Pani Zosia was a beacon of geniality among a cabal of gruff misfits, which included Szybus, a renowned bedlamite who once took a chain and padlocked the police into the station next door while waving the key in the window in front of them. Zosia was a classic elegant Polish woman of her generation with the heart of a lion. Seeing her on a Sunday afternoon after church, you would never guess that she had tossed a piss-stained drunk out of the cafe by his collar and pants the night before. Pani Krysia, on the other hand, only smiled when you tipped her, and even that grin was suspect. Ever alert with the darting eyes of a bird of prey, she would stand by the door rubbing her hands like a fly and flicking her tongue like a lizard, looking for the next mark. The problem was that the only tippers were foreigners and the Vis A Vis was the one bar in Krakow that tourists intuitively avoided.
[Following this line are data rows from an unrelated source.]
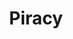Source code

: ---
title: Piracy
crosslinks:
- trackers
- megalinks
- autotldr
- VPN
- CrackWatch
- deezloader
- DataHoarder
- kickasstorrents
- torrents
- OpenSignups
- 3dshacks
- usenet
- opendirectories
- IAmA
- Invites
- controversialiama
- WiiUHacks
- TerrariumTV
- Addons4Kodi
- haugene
---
Just as I drained my Żubrówka, Marek came up and handed me a booklet of his poetry. Touched by this random act of kindness, I ventured to collectively reminisce. I ordered another drink and asked what became of Dracula, the imposing pony-tailed barman whose slow burn was so severe we were afraid to order from him, hence his nickname. Dracula once told me he didn’t smile because there was nothing to smile about in the Vis A Vis. For Marek the poet-barman, expressiveness is more complex.
“We don’t smile because that’s what the communists wanted us to do,” Marek affirmed. “It’s a private thing for Poles. We smile inside.”